いずれもOP映像は、ラストの提供クレジット部が番組タイトルに差し替えられ、サブタイトル表示部はブラックバックに話数とサブタイトルを記載したバージョンに差し替えられた。また第1話全話配信版の次回予告は、音声は存在するものの映像はないので、音声だけを配信している。

2022年5月17日からは同年7月19日まで、同チャンネルから全39話が期間限定無料配信された(第1話も先述配信分と共に並行配信)。今回も先述の第1話配信分同様、OPラストの提供クレジット部は番組タイトルに差し替えたが、次回予告は画像が存在する回(第10回・第12回ほか)はそのまま配信、逆に存在しない回は音声だけ配信となり、サブタイトル表示は第6話まではブラックバック、そして第7話からは通常バージョンになっている。

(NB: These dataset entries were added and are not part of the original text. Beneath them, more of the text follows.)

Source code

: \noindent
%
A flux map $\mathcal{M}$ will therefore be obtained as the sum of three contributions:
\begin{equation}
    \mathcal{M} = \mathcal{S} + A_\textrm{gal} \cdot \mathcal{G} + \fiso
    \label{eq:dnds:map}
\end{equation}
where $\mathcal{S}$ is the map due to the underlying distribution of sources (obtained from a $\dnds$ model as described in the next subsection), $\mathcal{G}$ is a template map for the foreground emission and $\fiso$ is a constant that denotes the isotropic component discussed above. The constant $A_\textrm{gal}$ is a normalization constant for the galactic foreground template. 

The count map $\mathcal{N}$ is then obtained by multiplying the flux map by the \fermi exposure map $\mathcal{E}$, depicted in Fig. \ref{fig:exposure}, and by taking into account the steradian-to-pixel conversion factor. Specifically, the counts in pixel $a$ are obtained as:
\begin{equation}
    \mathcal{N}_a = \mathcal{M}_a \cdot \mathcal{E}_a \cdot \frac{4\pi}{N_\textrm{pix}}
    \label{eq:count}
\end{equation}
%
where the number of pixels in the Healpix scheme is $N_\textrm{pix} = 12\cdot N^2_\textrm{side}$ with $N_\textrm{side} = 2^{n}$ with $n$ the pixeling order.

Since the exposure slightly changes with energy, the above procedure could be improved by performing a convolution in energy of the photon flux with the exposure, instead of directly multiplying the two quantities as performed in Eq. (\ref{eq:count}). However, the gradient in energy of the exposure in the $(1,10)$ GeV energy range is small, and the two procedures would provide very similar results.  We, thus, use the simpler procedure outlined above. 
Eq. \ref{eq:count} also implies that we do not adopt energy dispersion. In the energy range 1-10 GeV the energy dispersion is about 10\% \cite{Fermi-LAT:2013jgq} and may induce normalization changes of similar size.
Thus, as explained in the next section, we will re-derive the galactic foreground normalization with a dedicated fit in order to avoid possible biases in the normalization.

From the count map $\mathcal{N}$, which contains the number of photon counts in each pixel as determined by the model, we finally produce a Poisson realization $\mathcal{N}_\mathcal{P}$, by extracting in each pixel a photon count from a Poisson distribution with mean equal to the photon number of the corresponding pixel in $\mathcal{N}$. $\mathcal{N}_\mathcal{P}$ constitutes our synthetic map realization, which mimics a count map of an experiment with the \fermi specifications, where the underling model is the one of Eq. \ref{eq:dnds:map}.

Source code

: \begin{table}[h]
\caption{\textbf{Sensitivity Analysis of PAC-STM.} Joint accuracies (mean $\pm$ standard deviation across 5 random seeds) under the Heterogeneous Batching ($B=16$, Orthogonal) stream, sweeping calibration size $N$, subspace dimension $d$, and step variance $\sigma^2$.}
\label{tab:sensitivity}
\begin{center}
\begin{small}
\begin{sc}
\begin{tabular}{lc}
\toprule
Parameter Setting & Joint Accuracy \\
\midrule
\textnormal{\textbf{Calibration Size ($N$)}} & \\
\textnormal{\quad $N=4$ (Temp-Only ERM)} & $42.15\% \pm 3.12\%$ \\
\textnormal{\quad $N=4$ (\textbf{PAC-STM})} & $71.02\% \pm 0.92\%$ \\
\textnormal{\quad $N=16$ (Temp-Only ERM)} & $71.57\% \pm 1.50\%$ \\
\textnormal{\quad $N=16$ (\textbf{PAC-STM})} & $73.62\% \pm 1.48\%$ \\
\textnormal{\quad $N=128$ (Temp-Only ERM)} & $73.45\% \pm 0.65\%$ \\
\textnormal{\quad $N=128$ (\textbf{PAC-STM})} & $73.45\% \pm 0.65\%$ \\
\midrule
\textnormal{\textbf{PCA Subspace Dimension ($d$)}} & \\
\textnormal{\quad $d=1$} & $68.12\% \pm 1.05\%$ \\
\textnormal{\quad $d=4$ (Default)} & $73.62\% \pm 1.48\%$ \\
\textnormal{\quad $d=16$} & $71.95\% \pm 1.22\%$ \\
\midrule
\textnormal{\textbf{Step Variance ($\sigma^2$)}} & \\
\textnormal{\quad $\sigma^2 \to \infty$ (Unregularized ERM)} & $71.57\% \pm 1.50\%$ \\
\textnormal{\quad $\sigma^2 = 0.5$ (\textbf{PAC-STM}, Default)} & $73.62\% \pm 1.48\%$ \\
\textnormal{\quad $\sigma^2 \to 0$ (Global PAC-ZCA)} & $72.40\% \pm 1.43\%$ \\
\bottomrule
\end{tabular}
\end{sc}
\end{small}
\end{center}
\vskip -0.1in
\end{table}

その後2023年4月14日から同年6月5日まで、そして2024年9月4日から同年11月15日まで、同チャンネルで全話無料配信が行われ、更に10月26日からは11月15日まで初の全39話まとめて無料配信が行われた(配信形態は前回と同じ)。

2025年2月27日から同チャンネルでオープニング映像が無料配信されたが、映像は提供クレジットを番組タイトルに差し替えたバージョン。また同年3月1日から同年3月8日まで、第18話「ベロリベロベロ」が無料配信された。

この他、2013年12月19日から『孫悟空がはじまるよー』、2017年12月25日から『悟空の著作権入門』が、いずれも同チャンネルより無料配信されている。